É fundamental repensar a necessidade de controlar rigorosamente os equipamentos de recarga. O controle excessivo de equipamentos de recarga no Brasil pode ser resultado do não questionamento sobre o verdadeiro funcionamento desses dispositivos e a atividade de recarga em si. Essa abordagem equivocada pode prejudicar a fiscalização eficiente, uma vez que os órgãos responsáveis podem estar dedicando recursos e tempo à fiscalização de produtos que, por si só, não apresentam riscos à segurança pública. Essa postura desvia o foco das autoridades para questões menos relevantes, quando poderiam concentrar seus esforços na fiscalização dos insumos e no combate às atividades ilegais e irresponsáveis.

Conclusão

Além disso, o controle excessivo dos equipamentos de recarga pode prejudicar o desenvolvimento do tiro esportivo, sendo importante que o Estado atue como um fomentador.

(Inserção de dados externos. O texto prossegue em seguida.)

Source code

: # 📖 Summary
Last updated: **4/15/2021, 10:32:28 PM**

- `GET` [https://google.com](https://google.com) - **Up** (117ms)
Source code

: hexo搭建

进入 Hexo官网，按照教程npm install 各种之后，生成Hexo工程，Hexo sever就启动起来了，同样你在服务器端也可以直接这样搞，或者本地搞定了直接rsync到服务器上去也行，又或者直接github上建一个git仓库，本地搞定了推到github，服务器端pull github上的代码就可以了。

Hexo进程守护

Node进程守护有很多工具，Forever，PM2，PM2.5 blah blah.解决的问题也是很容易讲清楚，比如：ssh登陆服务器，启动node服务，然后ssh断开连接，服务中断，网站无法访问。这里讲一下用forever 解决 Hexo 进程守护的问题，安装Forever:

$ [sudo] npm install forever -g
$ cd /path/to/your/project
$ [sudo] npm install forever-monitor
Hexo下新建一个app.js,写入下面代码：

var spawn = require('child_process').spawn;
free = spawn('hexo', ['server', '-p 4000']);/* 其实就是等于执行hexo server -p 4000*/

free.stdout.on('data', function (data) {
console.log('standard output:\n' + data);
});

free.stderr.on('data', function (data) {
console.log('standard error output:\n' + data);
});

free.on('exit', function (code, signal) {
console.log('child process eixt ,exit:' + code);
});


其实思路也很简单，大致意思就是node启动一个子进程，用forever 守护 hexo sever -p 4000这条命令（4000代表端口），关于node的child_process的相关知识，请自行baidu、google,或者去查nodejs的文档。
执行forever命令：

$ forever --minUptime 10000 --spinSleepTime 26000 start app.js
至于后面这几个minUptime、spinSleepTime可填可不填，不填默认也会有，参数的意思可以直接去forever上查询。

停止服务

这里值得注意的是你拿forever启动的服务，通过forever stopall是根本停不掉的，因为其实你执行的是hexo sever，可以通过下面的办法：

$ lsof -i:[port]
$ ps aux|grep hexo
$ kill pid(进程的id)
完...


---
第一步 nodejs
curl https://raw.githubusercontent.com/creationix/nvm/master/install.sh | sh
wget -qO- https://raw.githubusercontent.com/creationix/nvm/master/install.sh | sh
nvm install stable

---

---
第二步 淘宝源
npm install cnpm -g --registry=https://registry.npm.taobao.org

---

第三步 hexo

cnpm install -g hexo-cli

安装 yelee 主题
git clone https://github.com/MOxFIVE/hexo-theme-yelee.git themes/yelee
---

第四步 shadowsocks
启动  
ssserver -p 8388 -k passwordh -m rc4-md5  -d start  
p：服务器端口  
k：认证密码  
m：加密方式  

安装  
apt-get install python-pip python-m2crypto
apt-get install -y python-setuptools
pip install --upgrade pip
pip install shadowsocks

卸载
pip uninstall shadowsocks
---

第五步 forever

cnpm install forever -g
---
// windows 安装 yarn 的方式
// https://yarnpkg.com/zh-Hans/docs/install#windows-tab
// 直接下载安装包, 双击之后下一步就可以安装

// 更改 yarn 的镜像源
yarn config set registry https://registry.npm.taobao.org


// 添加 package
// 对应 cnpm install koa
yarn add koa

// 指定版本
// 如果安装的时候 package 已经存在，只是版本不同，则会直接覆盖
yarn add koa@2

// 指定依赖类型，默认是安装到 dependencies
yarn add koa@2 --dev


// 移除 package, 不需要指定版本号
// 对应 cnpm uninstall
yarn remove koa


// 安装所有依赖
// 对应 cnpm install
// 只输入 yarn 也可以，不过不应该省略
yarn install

A recarga de munições é uma atividade realizada de forma responsável e legal por pessoas habilitadas, podendo trazer benefícios significativos. Entre os benefícios, estão o aumento da arrecadação de impostos, o desenvolvimento de novas tecnologias, a redução de custos para atletas e a proteção ao meio ambiente por meio da reciclagem das munições.

É fundamental repensar a necessidade de controlar rigorosamente os equipamentos de recarga. A argumentação lógica e clara sugere que, uma vez que os insumos críticos para a recarga de munições já são controlados e fiscalizados, o controle dos equipamentos pode ser redundante e pouco eficiente. Concentrar-se na fiscalização dos insumos e na conscientização dos atiradores sobre a importância de seguir as normas e regulamentações pode ser uma abordagem mais adequada e eficaz para garantir a segurança e o controle da atividade de recarga de munições.